If there is one thing Nintendo's massively popular Wii console is known for, for better or for worse, it is ubiquitous party and mini-game compilations. Its revolutionary motion-controller practically begs for new ways to play, so it is expected that mini-games are used to test what inputs work and which do not. However, it is surprising that the long-running franchise best known for strongly implementing quirky gaming inputs with its absurd, yet still high-quality mini-games, Mario Party, has taken this long to make another Wii appearance.
Mario Party 9 offers a bit of a divergence from previous entries. Rather than collecting as many stars as possible, making the one who has accumulated the most stars the winner, you must work together toward the shared goal of recollecting the Mini Stars stolen by Bowser. Instead of players individually moving along the virtual board game-styled locations (themed after recognizable Mario franchise essentials like Boo's Horror Castle), all four players ride in a car together, streamlining the action. Every pitfall and reward is doled out to the entire group. It is an intriguing blend of cooperative and competitive gameplay. Success in the mini-games determines the amount of reward and punishment.
Mini-games, as usual, are split up into different play types depending upon the four-player combinations of player-versus-player setup. Whether it is one-on-three (eg. one player attempts to electrocute / blow away / set on fire the other three in a limited amount of time) or free-for-all, mini-games are as varied and hysterical as ever.
Naturally, the four-player nature of the game just increases the madness when everyone is looking out for themselves. The free-for-all modes afford the greatest mini-game variety – bowling for Goombas along on a castle's walkway; platform-hopping and racing in an underground cavern or above the clouds; getting your timing correct in order to frantically avoid spiked Thwomps and speedy Bullet Bills; scaling a mountainous cliff by quickly mimicking the onscreen button inputs; catching as many hula-hoops as you can while wading in a pool. Mario Party 9 certainly knows how to put the Wii's controller to the test.

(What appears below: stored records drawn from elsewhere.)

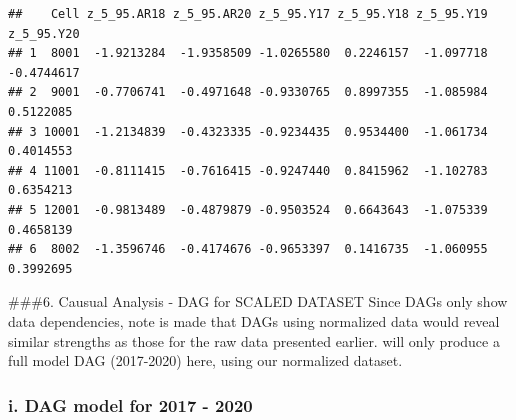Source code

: \documentclass[
]{article}
\begin{document}
\begin{verbatim}
##    Cell z_5_95.AR18 z_5_95.AR20 z_5_95.Y17 z_5_95.Y18 z_5_95.Y19 z_5_95.Y20
## 1  8001  -1.9213284  -1.9358509 -1.0265580  0.2246157  -1.097718 -0.4744617
## 2  9001  -0.7706741  -0.4971648 -0.9330765  0.8997355  -1.085984  0.5122085
## 3 10001  -1.2134839  -0.4323335 -0.9234435  0.9534400  -1.061734  0.4014553
## 4 11001  -0.8111415  -0.7616415 -0.9247440  0.8415962  -1.102783  0.6354213
## 5 12001  -0.9813489  -0.4879879 -0.9503524  0.6643643  -1.075339  0.4658139
## 6  8002  -1.3596746  -0.4174676 -0.9653397  0.1416735  -1.060955  0.3992695
\end{verbatim}

\#\#\#6. Causual Analysis - DAG for SCALED DATASET Since DAGs only show
data dependencies, note is made that DAGs using normalized data would
reveal similar strengths as those for the raw data presented earlier.
will only produce a full model DAG (2017-2020) here, using our
normalized dataset.

\subsubsection{i. DAG model for 2017 -
2020}\label{i.-dag-model-for-2017---2020}
\end{document}
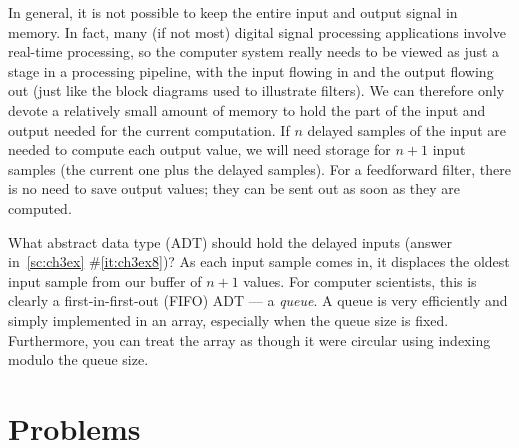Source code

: In general, it is not possible to keep the entire input and output
signal in memory. In fact, many (if not most) digital signal
processing applications involve real-time processing, so the computer
system really needs to be viewed as just a stage in a processing
pipeline, with the input flowing in and the output flowing out (just
like the block diagrams used to illustrate filters).  We can therefore
only devote a relatively small amount of memory to hold the part of
the input and output needed for the current computation. If $n$
delayed samples of the input are needed to compute each output value,
we will need storage for $n+1$ input samples (the current one plus the
delayed samples). For a feedforward filter, there is no need to save
output values; they can be sent out as soon as they are computed.

What abstract data type (ADT) should hold the delayed inputs (answer
in~\ref{sc:ch3ex} \#\ref{it:ch3ex8})?  As each input sample comes in,
it displaces the oldest input sample from our buffer of $n+1$
values. For computer scientists, this is clearly a first-in-first-out (FIFO) ADT --- a \emph{queue}. A queue is very efficiently and simply implemented in an
array, especially when the queue size is fixed. Furthermore, you
can treat the array as though it were circular
using indexing modulo the queue size.

\section{Problems}

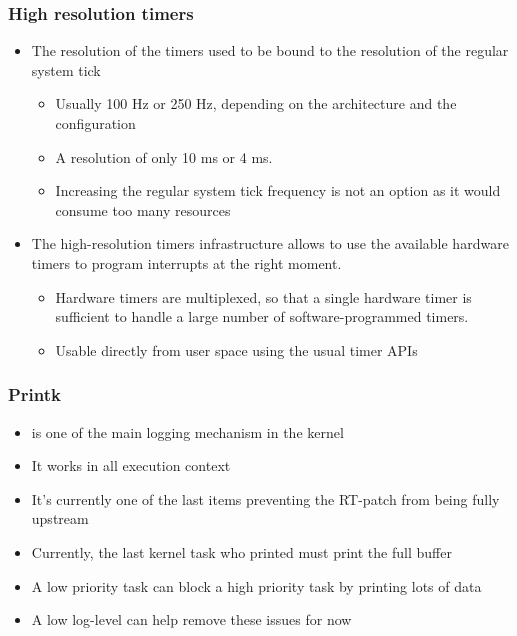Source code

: \begin{frame}
  \frametitle{High resolution timers}
  \begin{itemize}
  \item The resolution of the timers used to be bound to the
    resolution of the regular system tick
    \begin{itemize}
    \item Usually 100 Hz or 250 Hz, depending on the architecture and
      the configuration
    \item A resolution of only 10 ms or 4 ms.
    \item Increasing the regular system tick frequency is not an
      option as it would consume too many resources
    \end{itemize}
  \item The high-resolution timers infrastructure allows to use
    the available hardware timers to program interrupts
    at the right moment.
    \begin{itemize}
    \item Hardware timers are multiplexed, so that a single hardware
      timer is sufficient to handle a large number of
      software-programmed timers.
    \item Usable directly from user space using the usual timer APIs
    \end{itemize}
  \end{itemize}
\end{frame}

\begin{frame}
  \frametitle{Printk}
        \begin{itemize}
                \item {} is one of the main logging mechanism in the kernel
                \item It works in all execution context
                \item It's currently one of the last items preventing the RT-patch from being fully upstream
                \item Currently, the last kernel task who printed must print the full buffer
                \item A low priority task can block a high priority task by printing lots of data
                \item A low log-level can help remove these issues for now
        \end{itemize}
\end{frame}

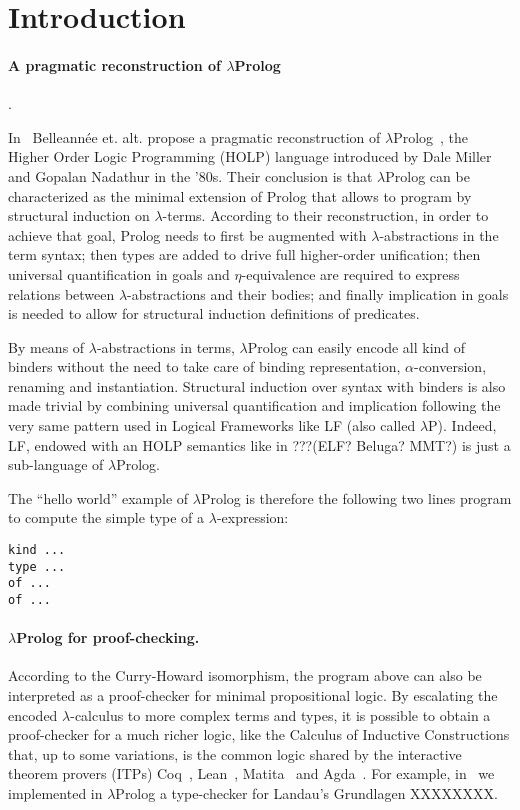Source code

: \documentclass{easychair}
\begin{document}
\section{Introduction}

\paragraph{A pragmatic reconstruction of $\lambda$Prolog}.

In~\cite{jlp98} Belleannée et. alt. propose a pragmatic reconstruction of $\lambda$Prolog~\cite{lambdap1,lambdap2,lambdap3}, the Higher Order Logic Programming (HOLP) language introduced by Dale Miller and Gopalan Nadathur in the '80s.
Their conclusion is that $\lambda$Prolog can be characterized as the minimal extension of Prolog that allows to program by structural induction on $\lambda$-terms. According to their reconstruction, in order to achieve that goal, Prolog needs to first be augmented with $\lambda$-abstractions in the term syntax; then types are added to drive full higher-order unification; then universal quantification in goals and $\eta$-equivalence are required to express relations between $\lambda$-abstractions and their bodies; and finally implication in goals is needed to allow for structural induction definitions of predicates.

By means of $\lambda$-abstractions in terms, $\lambda$Prolog can easily encode all kind of binders without the need to take care of binding representation, $\alpha$-conversion, renaming and instantiation. Structural induction over syntax with binders is also made trivial by combining universal quantification and implication following the very same pattern used in Logical Frameworks like LF (also called $\lambda$P). Indeed, LF, endowed with an HOLP semantics like in ???(ELF? Beluga? MMT?) is just a sub-language of $\lambda$Prolog.

The ``hello world'' example of $\lambda$Prolog is therefore the following two lines program to compute the simple type of a $\lambda$-expression:

\begin{verbatim}
kind ...
type ...
of ...
of ...
\end{verbatim}

\paragraph{$\lambda$Prolog for proof-checking.}

According to the Curry-Howard isomorphism, the program above can also be interpreted as a proof-checker for minimal propositional logic. By escalating the encoded $\lambda$-calculus to more complex terms and types, it is possible to obtain a proof-checker for a much richer logic, like the Calculus of Inductive Constructions that, up to some variations, is the common logic shared by the interactive theorem provers (ITPs) Coq~\cite{}, Lean~\cite{}, Matita~\cite{} and Agda~\cite{}. For example, in~\cite{us} we implemented in $\lambda$Prolog a type-checker for Landau's Grundlagen XXXXXXXX.
\end{document}
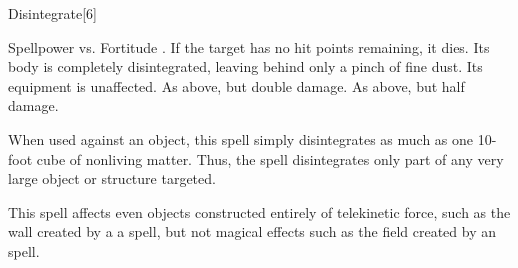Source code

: \begin{spellsection}{Disintegrate}[6]
    \begin{spellheader}
    \end{spellheader}
    \begin{spellcontent}
        \begin{spelltargetinginfo}
        \end{spelltargetinginfo}
        \begin{spelleffects}
            \begin{spellattack}{Spellpower vs. Fortitude}
                \spellsuccess {}. If the target has no hit points remaining, it dies. Its body is completely disintegrated, leaving behind only a pinch of fine dust. Its equipment is unaffected.
                \spellcritical As above, but double damage.
                \spellfailure As above, but half damage.
            \end{spellattack}
            \spellspecial When used against an object, this spell simply disintegrates as much as one 10-foot cube of nonliving matter. Thus, the spell disintegrates only part of any very large object or structure targeted.
        \end{spelleffects}
    \end{spellcontent}
    \begin{spellfooter}
        \spellnotes This spell affects even objects constructed entirely of telekinetic force, such as the wall created by a a  spell, but not magical effects such as the field created by an  spell.
        \miscastrandom
    \end{spellfooter}
    \begin{spellaugments}
    \end{spellaugments}
\end{spellsection}

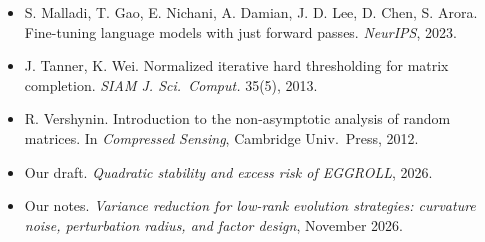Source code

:\documentclass[11pt]{article}
\begin{document}
{\begin{itemize}[leftmargin=2.2em,itemsep=0pt]
\item[{[14]}] S. Malladi, T. Gao, E. Nichani, A. Damian, J. D. Lee, D. Chen, S. Arora. Fine-tuning language models with just forward passes. \emph{NeurIPS}, 2023.
\item[{[15]}] J. Tanner, K. Wei. Normalized iterative hard thresholding for matrix completion. \emph{SIAM J. Sci.\ Comput.} 35(5), 2013.
\item[{[16]}] R. Vershynin. Introduction to the non-asymptotic analysis of random matrices. In \emph{Compressed Sensing}, Cambridge Univ.\ Press, 2012.
\item[{[D]}] Our draft. \emph{Quadratic stability and excess risk of EGGROLL}, 2026.
\item[{[N]}] Our notes. \emph{Variance reduction for low-rank evolution strategies: curvature noise, perturbation radius, and factor design}, November 2026.
\end{itemize}}

\newpage
\appendix

\end{document}

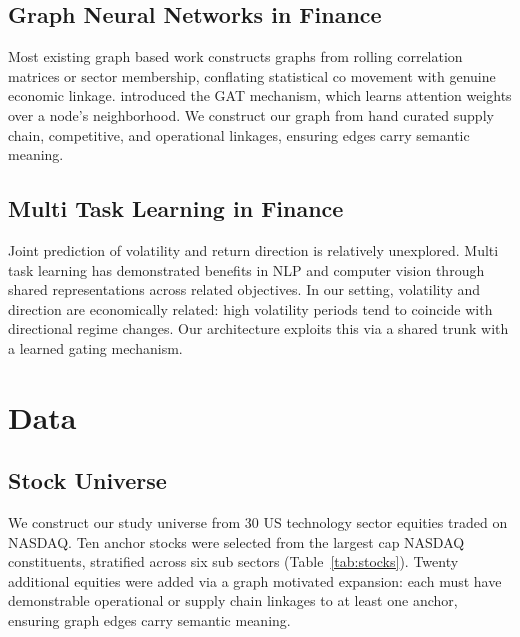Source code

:\documentclass[10pt, twocolumn, a4paper]{article}
\begin{document}
\subsection{Graph Neural Networks in Finance}

Most existing graph based work constructs graphs from rolling correlation
matrices or sector membership, conflating statistical co movement with
genuine economic linkage. \citet{velivckovic2018graph} introduced the GAT
mechanism, which learns attention weights over a node's neighborhood. We
construct our graph from hand curated supply chain, competitive, and
operational linkages, ensuring edges carry semantic meaning.

\subsection{Multi Task Learning in Finance}

Joint prediction of volatility and return direction is relatively unexplored.
Multi task learning has demonstrated benefits in NLP and computer vision
through shared representations across related objectives. In our setting,
volatility and direction are economically related: high volatility periods
tend to coincide with directional regime changes. Our architecture exploits
this via a shared trunk with a learned gating mechanism.


\section{Data}
\label{sec:data}

\subsection{Stock Universe}

We construct our study universe from 30 US technology sector equities traded
on NASDAQ. Ten anchor stocks were selected from the largest cap NASDAQ
constituents, stratified across six sub sectors (Table~\ref{tab:stocks}).
Twenty additional equities were added via a graph motivated expansion:
each must have demonstrable operational or supply chain linkages to at least
one anchor, ensuring graph edges carry semantic meaning.
\end{document}
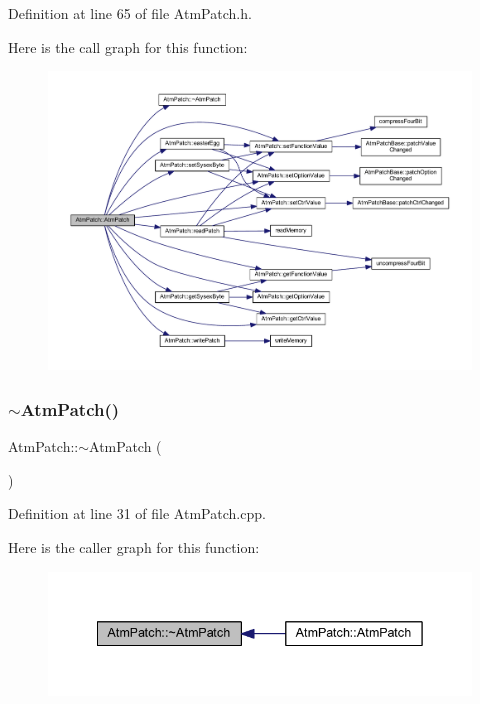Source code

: Definition at line 65 of file Atm\+Patch.\+h.

Here is the call graph for this function\+:
\nopagebreak
\begin{figure}[H]
\begin{center}
\leavevmode
\includegraphics[width=350pt]{d9/de1/class_atm_patch_ac9d24dbe3f01ee12145649819017f697_cgraph}
\end{center}
\end{figure}
\mbox{\label{class_atm_patch_ae37c93d358677907afbcc74c34469ba2}} 
\subsubsection{\texorpdfstring{$\sim$\+Atm\+Patch()}{~AtmPatch()}}
{\footnotesize\ttfamily Atm\+Patch\+::$\sim$\+Atm\+Patch (\begin{DoxyParamCaption}{ }\end{DoxyParamCaption})}



Definition at line 31 of file Atm\+Patch.\+cpp.

Here is the caller graph for this function\+:
\nopagebreak
\begin{figure}[H]
\begin{center}
\leavevmode
\includegraphics[width=342pt]{d9/de1/class_atm_patch_ae37c93d358677907afbcc74c34469ba2_icgraph}
\end{center}
\end{figure}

New gameplay additions include boss battles that task all four players with teaming together in order to take down a common enemy. Also, in response to today's pick-up-and-play mindset, the new mini-game mode allows you to handpick and play through the over 80 bite-sized events without the need to play through a lengthy party session. Playing repeatedly to hone your skills also promises the reward of Party Points that are used to spend on unlockable items and unspecified special features.
With the last console installment releasing nearly five years ago, Mario Party 9 looks to send out the Wii this year with a bang.